[[ Stored data, beginning ]]

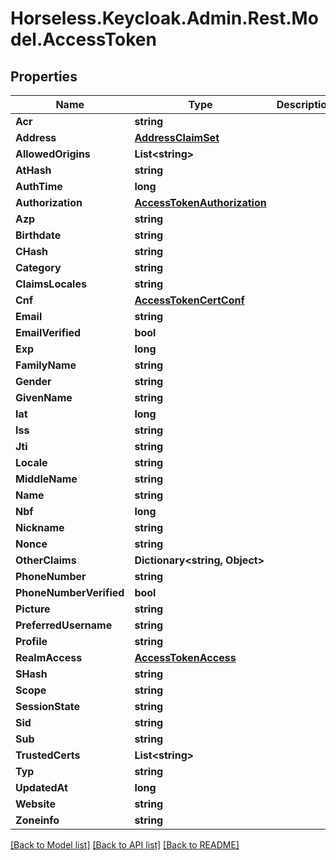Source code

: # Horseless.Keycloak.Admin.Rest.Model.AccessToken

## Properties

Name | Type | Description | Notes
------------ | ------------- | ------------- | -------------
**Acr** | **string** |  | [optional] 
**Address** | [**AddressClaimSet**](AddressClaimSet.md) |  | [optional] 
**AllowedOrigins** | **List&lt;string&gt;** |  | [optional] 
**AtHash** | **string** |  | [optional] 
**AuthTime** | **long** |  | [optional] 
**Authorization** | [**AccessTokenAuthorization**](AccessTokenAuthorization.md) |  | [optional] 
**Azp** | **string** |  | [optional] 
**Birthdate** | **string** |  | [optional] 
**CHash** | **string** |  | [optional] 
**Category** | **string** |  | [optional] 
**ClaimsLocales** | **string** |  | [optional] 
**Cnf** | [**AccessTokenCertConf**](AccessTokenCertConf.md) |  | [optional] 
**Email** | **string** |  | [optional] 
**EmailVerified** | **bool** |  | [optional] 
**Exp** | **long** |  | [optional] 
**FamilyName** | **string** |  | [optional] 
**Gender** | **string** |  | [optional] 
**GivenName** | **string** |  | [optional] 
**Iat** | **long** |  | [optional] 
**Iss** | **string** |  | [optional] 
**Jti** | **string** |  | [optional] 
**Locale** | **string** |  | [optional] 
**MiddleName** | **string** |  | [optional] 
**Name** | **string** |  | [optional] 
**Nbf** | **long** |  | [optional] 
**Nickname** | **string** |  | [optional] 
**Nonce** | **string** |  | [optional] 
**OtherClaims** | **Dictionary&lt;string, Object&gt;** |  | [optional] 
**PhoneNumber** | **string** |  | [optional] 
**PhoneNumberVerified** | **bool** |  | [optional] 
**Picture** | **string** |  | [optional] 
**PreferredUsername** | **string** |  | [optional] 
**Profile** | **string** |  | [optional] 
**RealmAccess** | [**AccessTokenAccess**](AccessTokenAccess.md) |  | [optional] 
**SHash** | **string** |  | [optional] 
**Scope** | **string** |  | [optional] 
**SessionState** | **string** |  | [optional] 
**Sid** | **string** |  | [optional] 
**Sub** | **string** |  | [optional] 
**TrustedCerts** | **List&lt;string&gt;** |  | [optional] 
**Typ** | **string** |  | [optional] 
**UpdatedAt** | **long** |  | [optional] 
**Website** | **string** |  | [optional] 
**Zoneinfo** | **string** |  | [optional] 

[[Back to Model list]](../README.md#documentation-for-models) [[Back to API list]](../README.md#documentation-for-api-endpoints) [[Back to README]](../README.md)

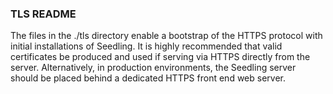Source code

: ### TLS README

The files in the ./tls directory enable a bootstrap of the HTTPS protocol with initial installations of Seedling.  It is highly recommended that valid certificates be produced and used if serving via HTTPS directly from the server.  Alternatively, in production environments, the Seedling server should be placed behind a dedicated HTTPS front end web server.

[[ Stored data, end ]]
[[ Stored data, beginning ]]

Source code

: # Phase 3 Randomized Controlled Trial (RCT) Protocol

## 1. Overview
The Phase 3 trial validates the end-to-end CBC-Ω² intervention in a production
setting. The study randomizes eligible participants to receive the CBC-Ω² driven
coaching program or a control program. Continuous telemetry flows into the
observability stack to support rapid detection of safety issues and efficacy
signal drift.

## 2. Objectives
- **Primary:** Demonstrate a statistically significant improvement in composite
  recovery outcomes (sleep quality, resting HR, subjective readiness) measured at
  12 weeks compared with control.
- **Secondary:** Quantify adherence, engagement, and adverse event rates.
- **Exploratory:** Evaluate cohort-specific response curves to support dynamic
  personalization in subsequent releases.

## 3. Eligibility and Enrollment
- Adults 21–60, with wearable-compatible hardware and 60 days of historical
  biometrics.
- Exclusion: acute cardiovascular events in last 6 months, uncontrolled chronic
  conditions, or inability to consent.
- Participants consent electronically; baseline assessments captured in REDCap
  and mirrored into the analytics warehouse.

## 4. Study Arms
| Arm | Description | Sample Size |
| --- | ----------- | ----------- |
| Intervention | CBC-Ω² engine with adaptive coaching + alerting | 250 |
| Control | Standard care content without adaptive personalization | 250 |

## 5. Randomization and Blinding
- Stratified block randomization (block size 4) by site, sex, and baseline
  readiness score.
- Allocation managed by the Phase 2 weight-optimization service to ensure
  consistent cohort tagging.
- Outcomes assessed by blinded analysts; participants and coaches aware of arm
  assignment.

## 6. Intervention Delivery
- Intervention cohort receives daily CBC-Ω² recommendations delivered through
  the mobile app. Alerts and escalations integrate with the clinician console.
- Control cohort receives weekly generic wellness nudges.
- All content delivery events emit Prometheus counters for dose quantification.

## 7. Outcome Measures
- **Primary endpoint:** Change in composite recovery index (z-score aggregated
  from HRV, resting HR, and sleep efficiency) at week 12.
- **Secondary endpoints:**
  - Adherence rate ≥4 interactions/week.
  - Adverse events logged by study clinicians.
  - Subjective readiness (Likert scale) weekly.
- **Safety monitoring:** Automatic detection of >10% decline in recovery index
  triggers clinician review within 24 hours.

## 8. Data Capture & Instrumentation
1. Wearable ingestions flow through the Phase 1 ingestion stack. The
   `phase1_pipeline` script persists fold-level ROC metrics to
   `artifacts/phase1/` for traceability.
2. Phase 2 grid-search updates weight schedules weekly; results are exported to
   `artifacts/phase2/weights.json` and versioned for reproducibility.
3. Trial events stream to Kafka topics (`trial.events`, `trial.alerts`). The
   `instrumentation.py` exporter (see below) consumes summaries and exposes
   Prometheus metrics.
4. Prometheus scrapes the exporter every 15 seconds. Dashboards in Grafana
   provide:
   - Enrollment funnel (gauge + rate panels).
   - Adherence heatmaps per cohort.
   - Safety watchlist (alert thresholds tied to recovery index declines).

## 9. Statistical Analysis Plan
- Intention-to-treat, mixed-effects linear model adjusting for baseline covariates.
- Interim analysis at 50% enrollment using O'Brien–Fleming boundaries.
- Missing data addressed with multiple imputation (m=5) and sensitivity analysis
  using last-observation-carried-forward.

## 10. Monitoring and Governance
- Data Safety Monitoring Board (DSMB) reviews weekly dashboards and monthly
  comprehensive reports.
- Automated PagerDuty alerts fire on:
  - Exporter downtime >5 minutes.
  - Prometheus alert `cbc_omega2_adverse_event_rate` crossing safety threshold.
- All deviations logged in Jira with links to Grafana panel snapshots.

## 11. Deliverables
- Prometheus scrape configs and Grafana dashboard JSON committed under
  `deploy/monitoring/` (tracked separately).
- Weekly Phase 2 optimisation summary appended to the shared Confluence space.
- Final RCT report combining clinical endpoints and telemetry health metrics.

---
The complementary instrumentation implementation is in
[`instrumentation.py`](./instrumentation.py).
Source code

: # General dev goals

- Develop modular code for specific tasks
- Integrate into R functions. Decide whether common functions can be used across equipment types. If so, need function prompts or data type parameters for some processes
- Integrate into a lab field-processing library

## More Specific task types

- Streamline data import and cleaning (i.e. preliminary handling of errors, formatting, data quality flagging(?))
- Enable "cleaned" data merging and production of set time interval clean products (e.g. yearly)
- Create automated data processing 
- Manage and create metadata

[[ Stored data, end ]]

Task:
The required answer is the exact run of lines above starting at the line with "## 4. Study Arms" and ending at the line with "- Stratified block", with both ends present.

Solution to this exercise:
## 4. Study Arms
| Arm | Description | Sample Size |
| --- | ----------- | ----------- |
| Intervention | CBC-Ω² engine with adaptive coaching + alerting | 250 |
| Control | Standard care content without adaptive personalization | 250 |

## 5. Randomization and Blinding
- Stratified block randomization (block size 4) by site, sex, and baseline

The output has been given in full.